UE abre investigação sobre App Store

A União Europeia anunciou ontem que abriu uma investigação sobre as regras impostas pela Apple na App Store, a loja de aplicativos do iPhone e do iPad.

As autoridades vão avaliar se as regras da App Store ferem práticas de competição de mercado do bloco econômico.

Desde que foi lançada, em 2008, a App Store gerou centenas de milhões de dólares anualmente em receita para desenvolvedores e ajudou a popularizar uma infinidade de apps.

O preço a pagar para publicar um app na loja, porém, é concordar com os termos da Apple. Isso significa compartilhar alguns dados dos usuários dos apps com a empresa e abrir mão de uma porcentagem das receitas obtidas pelos apps.

Na prática, a Apple é a guardiã da loja e tem o poder de barrar ou aprovar apps, além de promover aplicativos em seções de recomendados.

A situação é mais complicada em setores em que a Apple tem seus próprios apps, e portanto compete com desenvolvedores da App Store.

Recentemente, uma reportagem do NYT revelou que a Apple favorecia seus apps em resultados de busca, mesmo que não estivessem relacionados ao termo pesquisado.
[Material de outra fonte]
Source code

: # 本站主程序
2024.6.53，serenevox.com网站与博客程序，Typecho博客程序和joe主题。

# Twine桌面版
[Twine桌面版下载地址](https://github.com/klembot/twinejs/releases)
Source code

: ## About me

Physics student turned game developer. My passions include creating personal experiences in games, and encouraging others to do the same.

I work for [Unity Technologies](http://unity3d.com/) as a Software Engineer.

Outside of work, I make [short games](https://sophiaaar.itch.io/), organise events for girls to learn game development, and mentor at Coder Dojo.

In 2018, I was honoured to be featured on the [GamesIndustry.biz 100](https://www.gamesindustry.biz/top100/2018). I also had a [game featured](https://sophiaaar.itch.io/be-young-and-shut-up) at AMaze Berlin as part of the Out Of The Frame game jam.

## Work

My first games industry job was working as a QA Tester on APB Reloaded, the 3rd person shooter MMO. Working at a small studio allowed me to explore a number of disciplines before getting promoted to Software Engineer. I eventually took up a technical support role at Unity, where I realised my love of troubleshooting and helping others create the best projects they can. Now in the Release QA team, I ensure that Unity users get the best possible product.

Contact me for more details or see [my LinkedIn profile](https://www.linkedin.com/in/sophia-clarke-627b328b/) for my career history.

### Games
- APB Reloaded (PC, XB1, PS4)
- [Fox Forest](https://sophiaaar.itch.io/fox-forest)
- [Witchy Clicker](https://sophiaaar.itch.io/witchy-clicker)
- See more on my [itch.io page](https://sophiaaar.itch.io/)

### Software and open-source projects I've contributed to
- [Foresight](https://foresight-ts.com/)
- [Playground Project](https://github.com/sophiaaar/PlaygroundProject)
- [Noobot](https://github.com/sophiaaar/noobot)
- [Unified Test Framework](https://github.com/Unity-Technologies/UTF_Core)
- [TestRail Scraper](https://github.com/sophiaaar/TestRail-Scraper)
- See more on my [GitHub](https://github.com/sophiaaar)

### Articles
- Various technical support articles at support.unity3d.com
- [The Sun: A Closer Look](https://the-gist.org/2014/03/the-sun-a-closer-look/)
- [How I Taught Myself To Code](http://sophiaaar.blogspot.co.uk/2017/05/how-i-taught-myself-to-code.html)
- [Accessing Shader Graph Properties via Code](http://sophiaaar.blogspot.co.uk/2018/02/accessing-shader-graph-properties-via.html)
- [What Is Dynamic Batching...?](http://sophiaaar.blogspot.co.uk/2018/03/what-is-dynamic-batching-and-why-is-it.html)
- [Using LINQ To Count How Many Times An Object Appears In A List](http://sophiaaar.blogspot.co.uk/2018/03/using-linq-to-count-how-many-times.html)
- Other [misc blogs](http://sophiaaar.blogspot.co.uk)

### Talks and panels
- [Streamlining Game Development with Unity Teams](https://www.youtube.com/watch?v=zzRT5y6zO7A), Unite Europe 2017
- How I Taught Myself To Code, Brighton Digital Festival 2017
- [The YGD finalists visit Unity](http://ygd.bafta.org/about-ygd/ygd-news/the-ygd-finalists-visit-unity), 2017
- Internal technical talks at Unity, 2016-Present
A investigação aberta pela UE veio após um pedido do Spotify, comentado por aqui.

Segundo a Spotify, a Apple usa de práticas anticompetitivas ao cobrar taxa de 30% sobre todas as assinaturas de apps feitas por meio da App Store, loja de aplicativos do iPhone.
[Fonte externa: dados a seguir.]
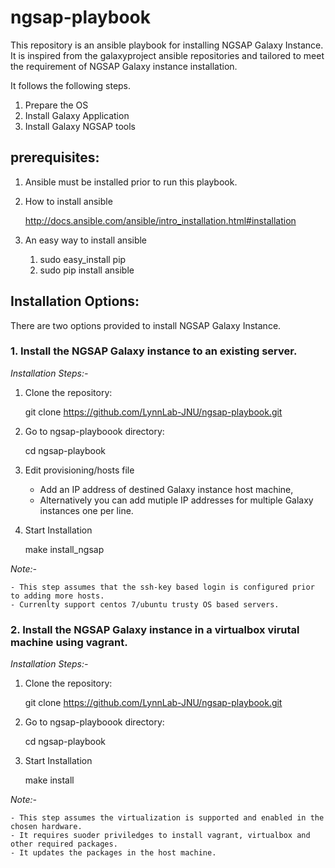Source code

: # ngsap-playbook
This repository is an ansible playbook for installing NGSAP Galaxy Instance. It is inspired from the galaxyproject ansible repositories and tailored to meet the requirement of NGSAP Galaxy instance installation.


It follows the following steps.

1. Prepare the OS
2. Install Galaxy Application
3. Install Galaxy NGSAP tools


## prerequisites:

1. Ansible must be installed prior to run this playbook.

2. How to install ansible
	
	http://docs.ansible.com/ansible/intro_installation.html#installation 

3. An easy way to install ansible
	1. sudo easy_install pip
	2. sudo pip install ansible 


## Installation Options:

There are two options provided to install NGSAP Galaxy Instance. 

### 1. Install the NGSAP Galaxy instance to an existing server.


*Installation Steps:-*
	
	
1. Clone the repository: 

	git clone https://github.com/LynnLab-JNU/ngsap-playbook.git 

2. Go to ngsap-playboook directory:

	cd ngsap-playbook

3. Edit provisioning/hosts file 

	- Add an IP address of destined Galaxy instance host machine,
	- Alternatively you can add mutiple IP addresses for multiple Galaxy instances one per line.


4. Start Installation

	make install_ngsap


*Note:-*
	
	- This step assumes that the ssh-key based login is configured prior to adding more hosts.
	- Currenlty support centos 7/ubuntu trusty OS based servers.



### 2. Install the NGSAP Galaxy instance in a virtualbox virutal machine using vagrant.


*Installation Steps:-*


1. Clone the repository:  

	git clone https://github.com/LynnLab-JNU/ngsap-playbook.git

2. Go to ngsap-playboook directory:

	cd ngsap-playbook

3. Start Installation

	make install


*Note:-*

	- This step assumes the virtualization is supported and enabled in the chosen hardware.
	- It requires suoder priviledges to install vagrant, virtualbox and other required packages.
	- It updates the packages in the host machine.

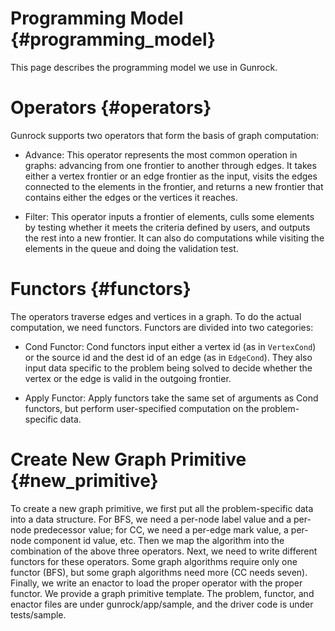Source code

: Programming Model              {#programming_model}
=================

This page describes the programming model we use in Gunrock.

Operators                       {#operators}
=========

Gunrock supports two operators that form the basis of graph computation:

+ Advance:
This operator represents the most common operation in graphs: advancing from one
frontier to another through edges. It takes either a vertex frontier or an edge
frontier as the input, visits the edges connected to the elements in the
frontier, and returns a new frontier that contains either the edges or the
vertices it reaches.

+ Filter:
This operator inputs a frontier of elements, culls some elements by testing
whether it meets the criteria defined by users, and outputs the rest into a new
frontier. It can also do computations while visiting the elements in the queue and
doing the validation test.


Functors                        {#functors}
========

The operators traverse edges and vertices in a graph. To do the actual
computation, we need functors. Functors are divided into two categories:

+ Cond Functor:
Cond functors input either a vertex id (as in `VertexCond`) or the source id
and the dest id of an edge (as in `EdgeCond`). They also input data specific to
the problem being solved to decide whether the vertex or the edge is valid in
the outgoing frontier.

+ Apply Functor:
Apply functors take the same set of arguments as Cond functors, but perform
user-specified computation on the problem-specific data.

Create New Graph Primitive         {#new_primitive}
==========================

To create a new graph primitive, we first put all the problem-specific data
into a data structure. For BFS, we need a per-node label value and a per-node
predecessor value; for CC, we need a per-edge mark value, a per-node component
id value, etc. Then we map the algorithm into the combination of the above
three operators. Next, we need to write different functors for these operators.
Some graph algorithms require only one functor (BFS), but some graph algorithms
need more (CC needs seven). Finally, we write an enactor to load the proper
operator with the proper functor. We provide a graph primitive template. The
problem, functor, and enactor files are under gunrock/app/sample, and the
driver code is under tests/sample.
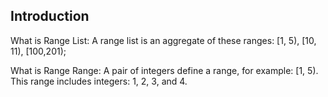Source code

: ## Introduction
What is Range List:
A range list is an aggregate of these ranges: [1, 5), [10, 11), [100,201);

What is Range
Range: A pair of integers define a range, for example: [1, 5). This range
includes integers: 1, 2, 3, and 4.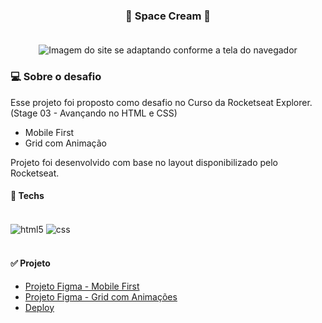 <h3 align="center"> 
	🚀 Space Cream 🚀 
    <br></br>
</h3>

<p align="center" style="display: flex; align-items: flex-start; justify-content: center">
  <img alt="Imagem do site se adaptando conforme a tela do navegador" title="Space Cream" src="./assets/projeto.gif">
</p>  

### 💻 Sobre o desafio

Esse projeto foi proposto como desafio no Curso da Rocketseat Explorer. (Stage 03 - Avançando no HTML e CSS) 
- Mobile First
- Grid com Animação

Projeto foi desenvolvido com base no layout disponibilizado pelo Rocketseat.

#### 🚀 Techs

<div style="display: inline_block"><br/>
  <img align="center" alt="html5" src="https://img.shields.io/badge/HTML5-E34F26?style=for-the-badge&logo=html5&logoColor=white" />
  <img align="center" alt="css" src="https://img.shields.io/badge/CSS3-1572B6?style=for-the-badge&logo=css3&logoColor=white" />
</div><br/>

#### ✅ Projeto 

- [Projeto Figma - Mobile First](https://www.figma.com/file/drBBktNRdtCIUiN4cZk4yo/Stage-03---Mobile-First/duplicate)
- [Projeto Figma - Grid com Animações](https://www.figma.com/file/pddZCuQIRLjk5dEHQ4L4YR/Stage-03---Grid-com-anima%C3%A7%C3%B5es/duplicate)
- [Deploy](https://felipepinheiroo.github.io/space-cream/)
A Spotify afirma ainda que a taxa não é apenas um custo adicional, mas sim parte de uma grande estratégia da Apple para prejudicar os rivais de seu serviço de música, o Apple Music.

A empresa pede ainda que as autoridades antitruste da Europatambém investiguem as restrições impostas pela Apple aos desenvolvedores de apps para iPhone e iPad.